Small monkeys with white tufts of ear hair and long, striped tails may reveal some surprising new insights into how human infants learn to make speech sounds.
During the first two months of life, common marmoset monkeys (Callithrix jacchus) transform their initial cries into whistlelike calls known as “phees,” at least in part by imitating their parents’ well-timed calls, says a team led by psychologist Asif Ghazanfar of Princeton University. This is the first evidence of a nonhuman primate using vocal feedback early in life to learn how to produce mature communication sounds, the researchers report in the Aug. 14 Science.

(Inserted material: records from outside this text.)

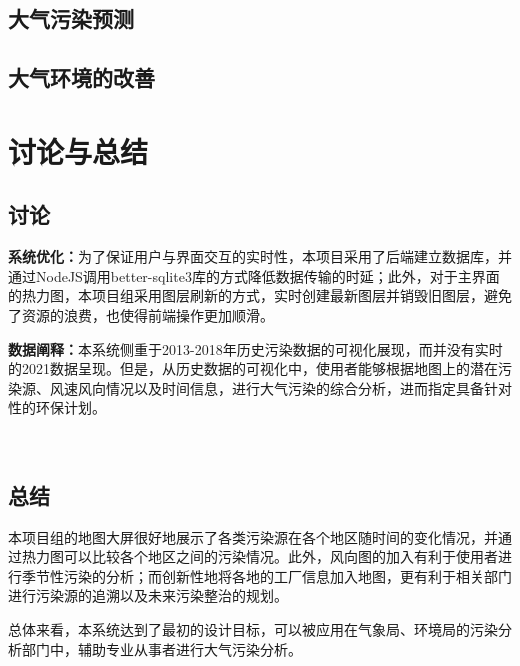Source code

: \documentclass[UTF8]{ctexrep}
\begin{document}
    \subsection{大气污染预测}

    \subsection{大气环境的改善}

    \section{讨论与总结}
    \subsection{讨论}
    \textbf{系统优化：}为了保证用户与界面交互的实时性，本项目采用了后端建立数据库，并通过NodeJS调用better-sqlite3库的方式降低数据传输的时延；此外，对于主界面的热力图，本项目组采用图层刷新的方式，实时创建最新图层并销毁旧图层，避免了资源的浪费，也使得前端操作更加顺滑。
    
    \textbf{数据阐释：}本系统侧重于2013-2018年历史污染数据的可视化展现，而并没有实时的2021数据呈现。但是，从历史数据的可视化中，使用者能够根据地图上的潜在污染源、风速风向情况以及时间信息，进行大气污染的综合分析，进而指定具备针对性的环保计划。
     
    ~\\ 
    \subsection{总结}
    本项目组的地图大屏很好地展示了各类污染源在各个地区随时间的变化情况，并通过热力图可以比较各个地区之间的污染情况。此外，风向图的加入有利于使用者进行季节性污染的分析；而创新性地将各地的工厂信息加入地图，更有利于相关部门进行污染源的追溯以及未来污染整治的规划。
    
    总体来看，本系统达到了最初的设计目标，可以被应用在气象局、环境局的污染分析部门中，辅助专业从事者进行大气污染分析。
\end{document}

Vocal learning plays out in marmosets much as it does in humans and songbirds, the researchers propose. In each, certain early vocal sounds gradually get modified into mature sounds via physical maturation and the experience of hearing and copying adult sounds.
A better understanding of brain areas involved in developing marmoset calls may provide a guide to untangling neural problems in young children with speech disorders, Ghazanfar suggests. “Our findings herald the marmoset monkey as a great model system for understanding the neurobiology of early vocal communication in humans and its disorders,” he says.
An ancient brain capacity for vocal learning laid the groundwork for human language learning, suggests zoologist Ofer Tchernichovski of City University of New York’s Hunter College. Tchernichovski leads a team that studies vocal development in songbirds.
An infant marmoset’s vocalizations, accompanied by visual displays of acoustic amplitude and frequency, elicit responses from one of the monkey’s parents. This type of exchange supports early learning of mature communication calls, researchers say.
Click the audio links below to listen to how an infant’s calls change from the first day postnatal to two months later.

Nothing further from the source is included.